Breaking Bad 

Better Call Saul Shows Mike Inspired A Key Gus Breaking Bad Line

Better Call Saul's “Bad Choice Road" reveals that Mike Ehrmantraut may have inspired one of Gustavo Fring's most memorable lines from Breaking Bad.

In Better Call Saul’s “Bad Choice Road,” a line spoken by Mike Ehrmantraut (Jonathan Banks) shows that he may have inspired one of Gustavo Fring’s (Giancarlo Esposito) memorable lines from Breaking Bad. When Mike confronts Fring about releasing Nacho Varga (Michael Mando) from his obligation as their spy within the Salamanca drug empire, Mike says, “I don’t think fear is a great motivator,” a quote that is reminiscent of a Gus Breaking Bad line from season 3.

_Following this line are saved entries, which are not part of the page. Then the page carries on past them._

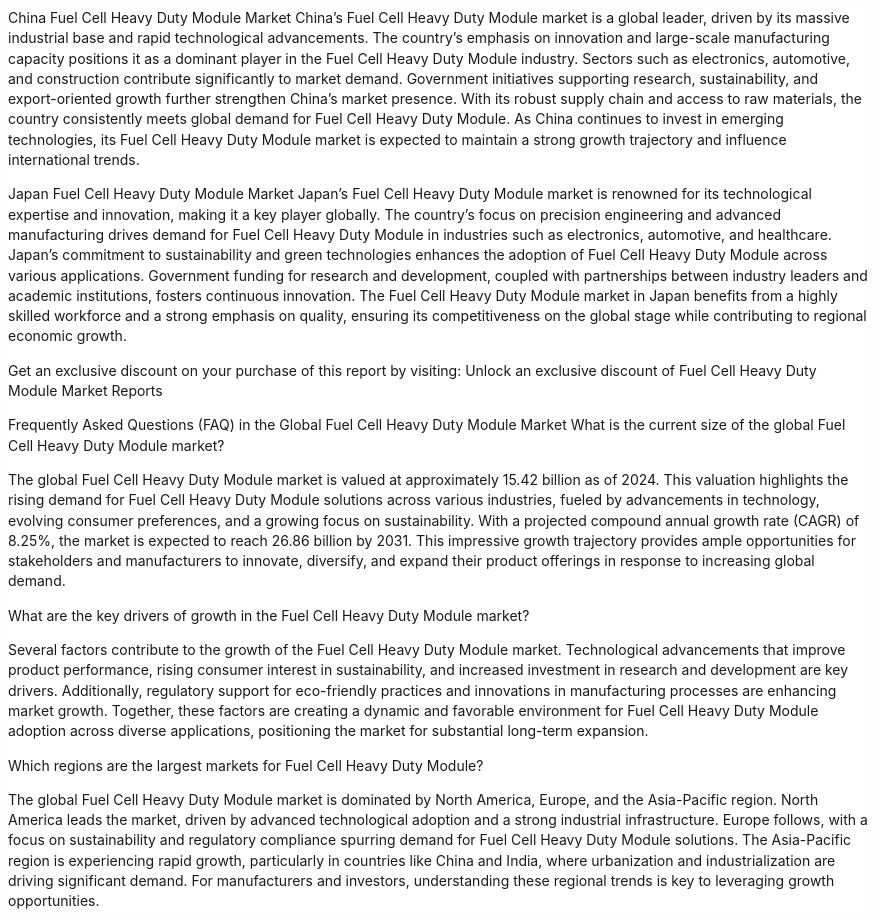 China Fuel Cell Heavy Duty Module Market
China’s Fuel Cell Heavy Duty Module market is a global leader, driven by its massive industrial base and rapid technological advancements. The country’s emphasis on innovation and large-scale manufacturing capacity positions it as a dominant player in the Fuel Cell Heavy Duty Module industry. Sectors such as electronics, automotive, and construction contribute significantly to market demand. Government initiatives supporting research, sustainability, and export-oriented growth further strengthen China’s market presence. With its robust supply chain and access to raw materials, the country consistently meets global demand for Fuel Cell Heavy Duty Module. As China continues to invest in emerging technologies, its Fuel Cell Heavy Duty Module market is expected to maintain a strong growth trajectory and influence international trends.

Japan Fuel Cell Heavy Duty Module Market
Japan’s Fuel Cell Heavy Duty Module market is renowned for its technological expertise and innovation, making it a key player globally. The country’s focus on precision engineering and advanced manufacturing drives demand for Fuel Cell Heavy Duty Module in industries such as electronics, automotive, and healthcare. Japan’s commitment to sustainability and green technologies enhances the adoption of Fuel Cell Heavy Duty Module across various applications. Government funding for research and development, coupled with partnerships between industry leaders and academic institutions, fosters continuous innovation. The Fuel Cell Heavy Duty Module market in Japan benefits from a highly skilled workforce and a strong emphasis on quality, ensuring its competitiveness on the global stage while contributing to regional economic growth.

Get an exclusive discount on your purchase of this report by visiting: Unlock an exclusive discount of Fuel Cell Heavy Duty Module Market Reports 

Frequently Asked Questions (FAQ) in the Global Fuel Cell Heavy Duty Module Market
What is the current size of the global Fuel Cell Heavy Duty Module market?

The global Fuel Cell Heavy Duty Module market is valued at approximately 15.42 billion as of 2024. This valuation highlights the rising demand for Fuel Cell Heavy Duty Module solutions across various industries, fueled by advancements in technology, evolving consumer preferences, and a growing focus on sustainability. With a projected compound annual growth rate (CAGR) of 8.25%, the market is expected to reach 26.86 billion by 2031. This impressive growth trajectory provides ample opportunities for stakeholders and manufacturers to innovate, diversify, and expand their product offerings in response to increasing global demand.

What are the key drivers of growth in the Fuel Cell Heavy Duty Module market?

Several factors contribute to the growth of the Fuel Cell Heavy Duty Module market. Technological advancements that improve product performance, rising consumer interest in sustainability, and increased investment in research and development are key drivers. Additionally, regulatory support for eco-friendly practices and innovations in manufacturing processes are enhancing market growth. Together, these factors are creating a dynamic and favorable environment for Fuel Cell Heavy Duty Module adoption across diverse applications, positioning the market for substantial long-term expansion.

Which regions are the largest markets for Fuel Cell Heavy Duty Module?

The global Fuel Cell Heavy Duty Module market is dominated by North America, Europe, and the Asia-Pacific region. North America leads the market, driven by advanced technological adoption and a strong industrial infrastructure. Europe follows, with a focus on sustainability and regulatory compliance spurring demand for Fuel Cell Heavy Duty Module solutions. The Asia-Pacific region is experiencing rapid growth, particularly in countries like China and India, where urbanization and industrialization are driving significant demand. For manufacturers and investors, understanding these regional trends is key to leveraging growth opportunities.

Throughout season 5 of Better Call Saul, Nacho acts as a secret mole for Fring in the Salamanca drug organization, but he doesn’t do so willingly. Ever since Fring discovered that Nacho was responsible for Hector Salamanca’s (Mark Margolis) stroke, Fring has been coercing Nacho to work for him by threatening his father’s life. Despite his wishes to leave the drug business altogether, Nacho has completed every task Fring has asked of him, including staging a gunfight against a low-level gang and gaining Lalo Salamanca’s (Tony Dalton) trust by reacquiring their supplies during a DEA raid. When Nacho begins to report to Mike in “Wexler v. Goodman,” Nacho asks Mike if he knows what kind of man he’s working for and reveals that Fring has been threatening to kill his father. Unaware of Fring’s methods, Mike addresses the issue with Fring, while quoting a familiar Breaking Bad line.

RELATED: How A Breaking Bad Throwaway Line Became Better Call Saul’s Best Story

After surviving being stranded in the desert with Jimmy (Bob Odenkirk) at the beginning of “Bad Choice Road,” Mike finishes briefing Gus about the cartel gang that attacked Jimmy when he brings up Nacho’s case. Knowing that Nacho has held up his end of the deal, Mike suggests that they release him from their current arrangement, especially since it won’t be necessary for him to be involved with the Salamancas once they enact their plan to assassinate Lalo. When Fring decrees that Nacho will remain within the Salamanca organization as their asset, Mike advises that Fring at least rethink his methods, and says, “You want to keep Varga for the long run. I don’t think fear is a great motivator.” If the line sounds familiar, it’s because the exact expression is spoken by Gus to Mike during the episode “Green Light” from Breaking Bad.

Walt and Gus desert face-off

In this episode of Breaking Bad, Mike intervenes when Walter White (Bryan Cranston) attempts to assault his wife Skylar’s (Anna Gunn) boss, with whom she is having an affair. Meeting Fring in a parking lot, Mike reports the new development to Gus, along with the information that Walt was visited once more by The Cousins, who drew a scythe outside of Walt’s house. After Fring proclaims them to be “animals,” Mike suggests that Fring alert Walt to the death threat, as well as subtly insinuate that his protection is the only reason Walt is still alive and should therefore return to cook for him as his meth supplier. “I don’t believe fear to be an effective motivator,” says Fring. “I want investment.”

Apart from the role reversal, the basic structure of the two scenes is virtually identical, with Mike meeting Gus to update him on developments in their operation and Gus making a call about the future of one of their assets. With this in mind, the “fear as a motivator” line featured in the Better Call Saul scene may have been included intentionally to draw a comparison between the two scenes and subtly foreshadow Fring’s future plans for Nacho. Any fan of Breaking Bad knows that Gus has no problem using fear as a motivator, and while his usual methods of meticulous calculation are more effective in the long term, he often uses fear and violence as a motivator to get quick results.

While Gus isn’t willing to use fear as a motivator for Walt in Breaking Bad because he views him as an investment for the foreseeable future as long as his health improves, Gus is fine using this tactic for Nacho because he doesn’t plan to keep Nacho as an asset long term and perceives him rather as “a dog who bites every owner he’s had.” Not only does the memorable line featured in Better Call Saul insinuate that Fring plans to cast Nacho aside once his usefulness has run its course, but it suggests Fring may even be planning to kill Nacho himself to protect his own interests in the sixth and final season.